What to do → Would you repeat the data below exactly, taking out the images?

--- --- ---

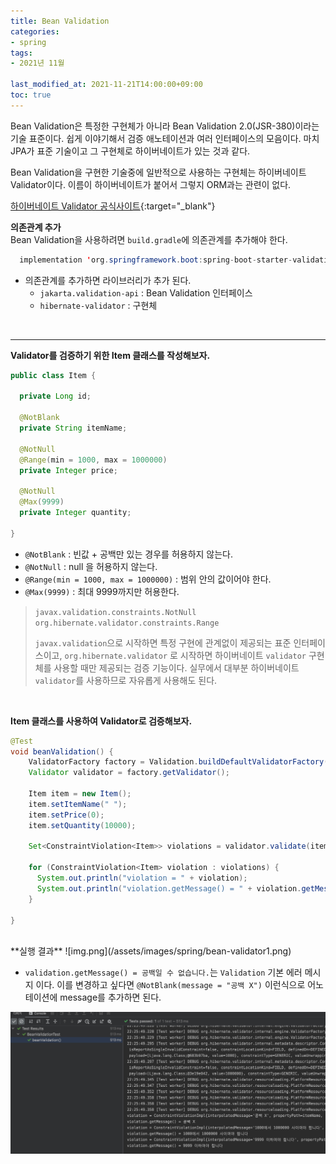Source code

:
 ```yaml
---
title: Bean Validation
categories:
- spring
tags: 
- 2021년 11월

last_modified_at: 2021-11-21T14:00:00+09:00
toc: true
---
```



Bean Validation은 특정한 구현체가 아니라 Bean Validation 2.0(JSR-380)이라는 기술 표준이다. 쉽게 이야기해서 검증 애노테이션과 여러 인터페이스의 모음이다. 마치 JPA가 표준 기술이고 그 구현체로 하이버네이트가 있는 것과 같다.  

Bean Validation을 구현한 기술중에 일반적으로 사용하는 구현체는 하이버네이트 Validator이다. 이름이 하이버네이트가 붙어서 그렇지 ORM과는 관련이 없다.  

[하이버네이트 Validator 공식사이트](http://hibernate.org/validator/){:target="_blank"}  

**의존관계 추가**  
Bean Validation을 사용하려면 `build.gradle`에 의존관계를 추가해야 한다.  
```java
  implementation 'org.springframework.boot:spring-boot-starter-validation'
```
- 의존관계를 추가하면 라이브러리가 추가 된다.
    - `jakarta.validation-api` : Bean Validation 인터페이스
    - `hibernate-validator` : 구현체

<br>

***

**Validator를 검증하기 위한 Item 클래스를 작성해보자.**  

```java
public class Item {

  private Long id;

  @NotBlank
  private String itemName;

  @NotNull
  @Range(min = 1000, max = 1000000)
  private Integer price;

  @NotNull
  @Max(9999)
  private Integer quantity;

}
```
- `@NotBlank` : 빈값 + 공백만 있는 경우를 허용하지 않는다.
- `@NotNull` : null 을 허용하지 않는다.
- `@Range(min = 1000, max = 1000000)` : 범위 안의 값이어야 한다.
- `@Max(9999)` : 최대 9999까지만 허용한다.

>  `javax.validation.constraints.NotNull`
> `org.hibernate.validator.constraints.Range`
>
> `javax.validation`으로 시작하면 특정 구현에 관계없이 제공되는 표준 인터페이스이고,
`org.hibernate.validator` 로 시작하면 하이버네이트 `validator` 구현체를 사용할 때만 제공되는 검증 기능이다. 실무에서 대부분 하이버네이트 `validator`를 사용하므로 자유롭게 사용해도 된다.

<br>

**Item 클래스를 사용하여 Validator로 검증해보자.**

```java
@Test
void beanValidation() {
    ValidatorFactory factory = Validation.buildDefaultValidatorFactory();
    Validator validator = factory.getValidator();

    Item item = new Item();
    item.setItemName(" ");
    item.setPrice(0);
    item.setQuantity(10000);

    Set<ConstraintViolation<Item>> violations = validator.validate(item);

    for (ConstraintViolation<Item> violation : violations) {
      System.out.println("violation = " + violation);
      System.out.println("violation.getMessage() = " + violation.getMessage());
    }

}
```

<br>
**실행 결과**
![img.png](/assets/images/spring/bean-validator1.png)  

- `validation.getMessage() = 공백일 수 없습니다.`는 `Validation` 기본 에러 메시지 이다. 이를 변경하고 싶다면 `@NotBlank(message = "공백 X")` 이런식으로 어노테이션에 message를 추가하면 된다.

![img.png](/assets/images/spring/bean-validator2.png)  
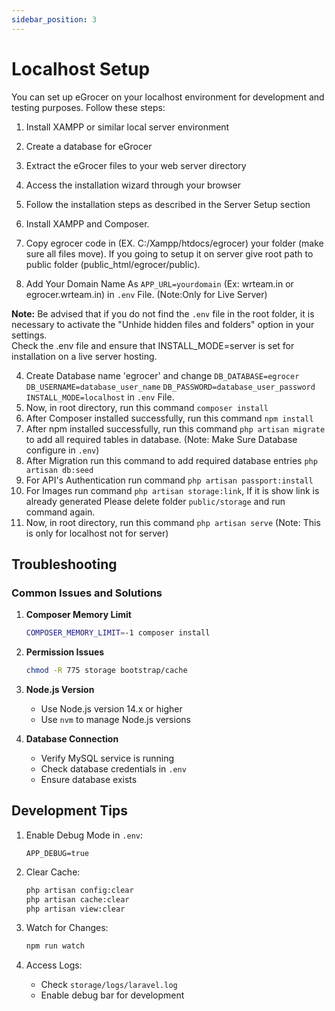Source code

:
 ```yaml
---
sidebar_position: 3
---
```


# Localhost Setup

You can set up eGrocer on your localhost environment for development and testing purposes. Follow these steps:

1. Install XAMPP or similar local server environment
2. Create a database for eGrocer
3. Extract the eGrocer files to your web server directory
4. Access the installation wizard through your browser
5. Follow the installation steps as described in the Server Setup section

6. Install XAMPP and Composer.
7. Copy egrocer code in (EX. C:/Xampp/htdocs/egrocer) your folder (make sure all files move). If you going to setup it on server give root path to public folder (public_html/egrocer/public).
8. Add Your Domain Name As `APP_URL=yourdomain` (Ex: wrteam.in or egrocer.wrteam.in) in `.env` File. (Note:Only for Live Server)

**Note:** Be advised that if you do not find the `.env` file in the root folder, it is necessary to activate the "Unhide hidden files and folders" option in your settings.  
Check the .env file and ensure that INSTALL_MODE=server is set for installation on a live server hosting.

4. Create Database name 'egrocer' and change `DB_DATABASE=egrocer` `DB_USERNAME=database_user_name` `DB_PASSWORD=database_user_password` `INSTALL_MODE=localhost` in `.env` File.
5. Now, in root directory, run this command `composer install`
6. After Composer installed successfully, run this command `npm install`
7. After npm installed successfully, run this command `php artisan migrate` to add all required tables in database. (Note: Make Sure Database configure in `.env`)
8. After Migration run this command to add required database entries `php artisan db:seed`
9. For API's Authentication run command `php artisan passport:install`
10. For Images run command `php artisan storage:link`, If it is show link is already generated Please delete folder `public/storage` and run command again.
11. Now, in root directory, run this command `php artisan serve` (Note: This is only for localhost not for server)

## Troubleshooting

### Common Issues and Solutions

1. **Composer Memory Limit**

   ```bash
   COMPOSER_MEMORY_LIMIT=-1 composer install
   ```

2. **Permission Issues**

   ```bash
   chmod -R 775 storage bootstrap/cache
   ```

3. **Node.js Version**

   - Use Node.js version 14.x or higher
   - Use `nvm` to manage Node.js versions

4. **Database Connection**
   - Verify MySQL service is running
   - Check database credentials in `.env`
   - Ensure database exists

## Development Tips

1. Enable Debug Mode in `.env`:

   ```env
   APP_DEBUG=true
   ```

2. Clear Cache:

   ```bash
   php artisan config:clear
   php artisan cache:clear
   php artisan view:clear
   ```

3. Watch for Changes:

   ```bash
   npm run watch
   ```

4. Access Logs:
   - Check `storage/logs/laravel.log`
   - Enable debug bar for development
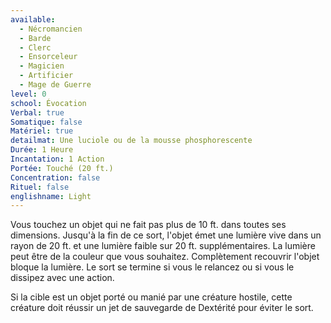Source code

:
 ```yaml
---
available:
  - Nécromancien
  - Barde
  - Clerc
  - Ensorceleur
  - Magicien
  - Artificier
  - Mage de Guerre
level: 0
school: Évocation
Verbal: true
Somatique: false
Matériel: true
detailmat: Une luciole ou de la mousse phosphorescente
Durée: 1 Heure
Incantation: 1 Action
Portée: Touché (20 ft.)
Concentration: false
Rituel: false
englishname: Light
---
```

Vous touchez un objet qui ne fait pas plus de 10 ft. dans toutes ses dimensions. Jusqu'à la fin de ce sort, l'objet émet une lumière vive dans un rayon de 20 ft. et une lumière faible sur 20 ft. supplémentaires. La lumière peut être de la couleur que vous souhaitez. Complètement recouvrir l'objet bloque la lumière. Le sort se termine si vous le relancez ou si vous le dissipez avec une action.

Si la cible est un objet porté ou manié par une créature hostile, cette créature doit réussir un jet de sauvegarde de Dextérité pour éviter le sort.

--- --- ---

Problem solution →
Source code

:
 ```yaml
---
title: Bean Validation
categories:
- spring
tags: 
- 2021년 11월

last_modified_at: 2021-11-21T14:00:00+09:00
toc: true
---
```



Bean Validation은 특정한 구현체가 아니라 Bean Validation 2.0(JSR-380)이라는 기술 표준이다. 쉽게 이야기해서 검증 애노테이션과 여러 인터페이스의 모음이다. 마치 JPA가 표준 기술이고 그 구현체로 하이버네이트가 있는 것과 같다.  

Bean Validation을 구현한 기술중에 일반적으로 사용하는 구현체는 하이버네이트 Validator이다. 이름이 하이버네이트가 붙어서 그렇지 ORM과는 관련이 없다.  

[하이버네이트 Validator 공식사이트](http://hibernate.org/validator/){:target="_blank"}  

**의존관계 추가**  
Bean Validation을 사용하려면 `build.gradle`에 의존관계를 추가해야 한다.  
```java
  implementation 'org.springframework.boot:spring-boot-starter-validation'
```
- 의존관계를 추가하면 라이브러리가 추가 된다.
    - `jakarta.validation-api` : Bean Validation 인터페이스
    - `hibernate-validator` : 구현체

<br>

***

**Validator를 검증하기 위한 Item 클래스를 작성해보자.**  

```java
public class Item {

  private Long id;

  @NotBlank
  private String itemName;

  @NotNull
  @Range(min = 1000, max = 1000000)
  private Integer price;

  @NotNull
  @Max(9999)
  private Integer quantity;

}
```
- `@NotBlank` : 빈값 + 공백만 있는 경우를 허용하지 않는다.
- `@NotNull` : null 을 허용하지 않는다.
- `@Range(min = 1000, max = 1000000)` : 범위 안의 값이어야 한다.
- `@Max(9999)` : 최대 9999까지만 허용한다.

>  `javax.validation.constraints.NotNull`
> `org.hibernate.validator.constraints.Range`
>
> `javax.validation`으로 시작하면 특정 구현에 관계없이 제공되는 표준 인터페이스이고,
`org.hibernate.validator` 로 시작하면 하이버네이트 `validator` 구현체를 사용할 때만 제공되는 검증 기능이다. 실무에서 대부분 하이버네이트 `validator`를 사용하므로 자유롭게 사용해도 된다.

<br>

**Item 클래스를 사용하여 Validator로 검증해보자.**

```java
@Test
void beanValidation() {
    ValidatorFactory factory = Validation.buildDefaultValidatorFactory();
    Validator validator = factory.getValidator();

    Item item = new Item();
    item.setItemName(" ");
    item.setPrice(0);
    item.setQuantity(10000);

    Set<ConstraintViolation<Item>> violations = validator.validate(item);

    for (ConstraintViolation<Item> violation : violations) {
      System.out.println("violation = " + violation);
      System.out.println("violation.getMessage() = " + violation.getMessage());
    }

}
```

<br>
**실행 결과**
![img.png](/assets/images/spring/bean-validator1.png)  

- `validation.getMessage() = 공백일 수 없습니다.`는 `Validation` 기본 에러 메시지 이다. 이를 변경하고 싶다면 `@NotBlank(message = "공백 X")` 이런식으로 어노테이션에 message를 추가하면 된다.

![img.png](/assets/images/spring/bean-validator2.png)  
Source code

:
 ```yaml
---
sidebar_position: 3
---
```


# Localhost Setup

You can set up eGrocer on your localhost environment for development and testing purposes. Follow these steps:

1. Install XAMPP or similar local server environment
2. Create a database for eGrocer
3. Extract the eGrocer files to your web server directory
4. Access the installation wizard through your browser
5. Follow the installation steps as described in the Server Setup section

6. Install XAMPP and Composer.
7. Copy egrocer code in (EX. C:/Xampp/htdocs/egrocer) your folder (make sure all files move). If you going to setup it on server give root path to public folder (public_html/egrocer/public).
8. Add Your Domain Name As `APP_URL=yourdomain` (Ex: wrteam.in or egrocer.wrteam.in) in `.env` File. (Note:Only for Live Server)

**Note:** Be advised that if you do not find the `.env` file in the root folder, it is necessary to activate the "Unhide hidden files and folders" option in your settings.  
Check the .env file and ensure that INSTALL_MODE=server is set for installation on a live server hosting.

4. Create Database name 'egrocer' and change `DB_DATABASE=egrocer` `DB_USERNAME=database_user_name` `DB_PASSWORD=database_user_password` `INSTALL_MODE=localhost` in `.env` File.
5. Now, in root directory, run this command `composer install`
6. After Composer installed successfully, run this command `npm install`
7. After npm installed successfully, run this command `php artisan migrate` to add all required tables in database. (Note: Make Sure Database configure in `.env`)
8. After Migration run this command to add required database entries `php artisan db:seed`
9. For API's Authentication run command `php artisan passport:install`
10. For Images run command `php artisan storage:link`, If it is show link is already generated Please delete folder `public/storage` and run command again.
11. Now, in root directory, run this command `php artisan serve` (Note: This is only for localhost not for server)

## Troubleshooting

### Common Issues and Solutions

1. **Composer Memory Limit**

   ```bash
   COMPOSER_MEMORY_LIMIT=-1 composer install
   ```

2. **Permission Issues**

   ```bash
   chmod -R 775 storage bootstrap/cache
   ```

3. **Node.js Version**

   - Use Node.js version 14.x or higher
   - Use `nvm` to manage Node.js versions

4. **Database Connection**
   - Verify MySQL service is running
   - Check database credentials in `.env`
   - Ensure database exists

## Development Tips

1. Enable Debug Mode in `.env`:

   ```env
   APP_DEBUG=true
   ```

2. Clear Cache:

   ```bash
   php artisan config:clear
   php artisan cache:clear
   php artisan view:clear
   ```

3. Watch for Changes:

   ```bash
   npm run watch
   ```

4. Access Logs:
   - Check `storage/logs/laravel.log`
   - Enable debug bar for development
Source code

:
 ```yaml
---
available:
  - Nécromancien
  - Barde
  - Clerc
  - Ensorceleur
  - Magicien
  - Artificier
  - Mage de Guerre
level: 0
school: Évocation
Verbal: true
Somatique: false
Matériel: true
detailmat: Une luciole ou de la mousse phosphorescente
Durée: 1 Heure
Incantation: 1 Action
Portée: Touché (20 ft.)
Concentration: false
Rituel: false
englishname: Light
---
```

Vous touchez un objet qui ne fait pas plus de 10 ft. dans toutes ses dimensions. Jusqu'à la fin de ce sort, l'objet émet une lumière vive dans un rayon de 20 ft. et une lumière faible sur 20 ft. supplémentaires. La lumière peut être de la couleur que vous souhaitez. Complètement recouvrir l'objet bloque la lumière. Le sort se termine si vous le relancez ou si vous le dissipez avec une action.

Si la cible est un objet porté ou manié par une créature hostile, cette créature doit réussir un jet de sauvegarde de Dextérité pour éviter le sort.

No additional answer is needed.